Figure. No caption available.
When Linda James, 67, was diagnosed with a rare type of reproductive cancer in July 2013, she expected the pain, fatigue, nausea, and hair loss from the surgery, chemotherapy, and radiation. What the Williamsburg, VA, retiree didn't expect was that she would feel like she was losing her mind.
“I can't find the right words when I'm having a conversation. I forget what I wanted to say by the time the other person finishes talking,” James says. The wrong words come out of her mouth, like “thermometer” when she means to say “thermostat,” she explains. James also has difficulty with short-term memory, which is why she immediately logs all appointments in her phone, a device she is never without.
It might sound like James is experiencing the normal, occasional forgetfulness that most of us experience in late middle age. She is not. Her symptoms didn't appear until her third chemotherapy treatment and worsened significantly after her sixth and final treatment in December 2013. James is experiencing cancer-related cognitive dysfunction (CRCD), commonly referred to as chemo brain. It's a condition that affects up to 75 percent of cancer patients, but one that physicians have only recently begun to recognize as an actual consequence of cancer and its treatment.
SURPRISING SIDE EFFECTS Linda James didn't expect her chemotherapy treatment to have cognitive effects.
Cancer patients have reported cognitive changes after chemotherapy for decades. Physicians, however, chalked up the memory loss and other symptoms to fatigue, depression, anxiety, and the stress of the cancer and treatment. That's changing, however, as more rigorous studies, including brain imaging, confirm its existence.
“Chemo brain has been a controversial area for a long time,” says John W. Henson IV, M.D., Fellow of the American Academy of Neurology (FAAN), a neuro-oncologist at Swedish Medical Center in Seattle, WA. “In part, that's because it's a difficult condition to study. But increasingly, we're learning that chemotherapy does have an effect on cognitive function in some patients.” Evidence is accumulating from laboratory, animal, and human studies, such as MRI studies of breast cancer patients. Researchers have found very selective changes in the cognitive functioning of animals that can't be written off as a side effect of chemotherapy, he says. Similar evidence in humans has convinced Dr. Henson “that chemo brain is a real toxicity of chemotherapy.”
Marc W. Haut, Ph.D., a neuropsychologist at West Virginia University School of Medicine, agrees. “We'd see these patients in the office, and many of us felt certain their symptoms were not due to just being depressed, anxious, or fatigued,” he says. “In fact, the symptoms were similar to what we see in people with subcortical white matter disease”—small strokes deep inside the connecting fibers of the brain, away from the thinking cells in the gray matter.
Estimates of the prevalence of chemo brain in cancer patients vary considerably.
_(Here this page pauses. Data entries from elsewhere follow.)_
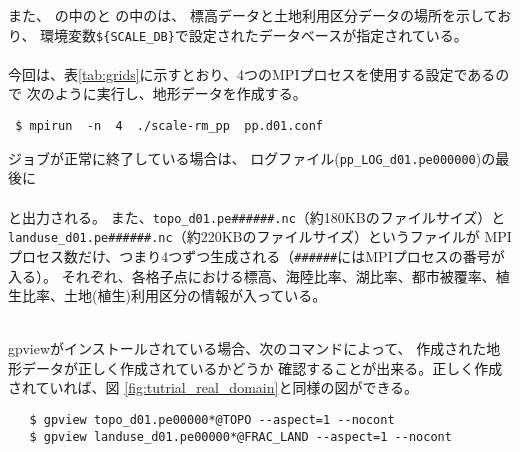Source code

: また、
の中のと
の中のは、
標高データと土地利用区分データの場所を示しており、
環境変数\verb|${SCALE_DB}|で設定されたデータベースが指定されている。\\

\\


今回は、表\ref{tab:grids}に示すとおり、4つのMPIプロセスを使用する設定であるので
次のように実行し、地形データを作成する。
\begin{verbatim}
 $ mpirun  -n  4  ./scale-rm_pp  pp.d01.conf
\end{verbatim}
ジョブが正常に終了している場合は、
ログファイル(\verb|pp_LOG_d01.pe000000|)の最後に\\

\\

\noindent
と出力される。
また、\verb|topo_d01.pe######.nc|（約180KBのファイルサイズ）と\\
\verb|landuse_d01.pe######.nc|（約220KBのファイルサイズ）というファイルが
MPIプロセス数だけ、つまり4つずつ生成される（\verb|######|にはMPIプロセスの番号が入る）。
それぞれ、各格子点における標高、海陸比率、湖比率、都市被覆率、植生比率、土地(植生)利用区分の情報が入っている。


 \vspace{1cm}
  \hrulefill \\
 gpviewがインストールされている場合、次のコマンドによって、
 作成された地形データが正しく作成されているかどうか
 確認することが出来る。正しく作成されていれば、図 \ref{fig:tutrial_real_domain}と同様の図ができる。
 \begin{verbatim}
   $ gpview topo_d01.pe00000*@TOPO --aspect=1 --nocont
   $ gpview landuse_d01.pe00000*@FRAC_LAND --aspect=1 --nocont
 \end{verbatim}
Data from the National Health and Nutrition Examination Survey, which included 1,300 people with a history of cancer and 8,500 without, found 14 percent of those with a history of cancer had memory problems, compared to 8 percent of those without a history of cancer—a 40 percent increased risk. Studies in breast cancer patients find rates of chemo brain ranging between 17 and 75 percent. As might be expected, people 55 and older are more likely to experience cognitive deficits.
Chemotherapy is not the only cancer treatment associated with cognitive problems. Chemo brain also occurs with targeted biologic therapies such as trastuzumab (Herceptin) and hormonal therapies, like tamoxifen. One study found worse deficits in women who received chemotherapy followed by tamoxifen than in women who received chemotherapy only. The difference could be due to the anti-estrogen effects of tamoxifen, a hormone that is important for brain health.
Cognitive deficits can occur even in the absence of chemotherapy. A study in young men (average age of 31) with testicular cancer found that 40 percent exhibited cognitive impairment after surgery but before chemotherapy. The authors theorize that the deficits could be related to the effects of inflammatory cytokines (chemicals released by the body because of stress that can cause inflammation), which are associated with cognitive decline, or to an immune response to the cancer itself that damaged brain cells.
One reason for greater acceptance of chemo brain as a real condition, according to Lynne P. Taylor, M.D., FAAN, a neuro-oncologist and director of the brain tumor clinic at Tufts Medical Center in Boston, MA, is better imaging of the brain. Imaging studies show white matter changes in the brains of people who report symptoms of chemo brain, particularly in the hippocampus and prefrontal cortex. Both areas of the brain are involved in higher-level cognitive functioning. For instance, one study using diffusion tensor imaging, which highlights the structure of white matter tissue, found significant damage in chemotherapy-treated breast cancer patients with cognitive deficits compared to healthy individuals.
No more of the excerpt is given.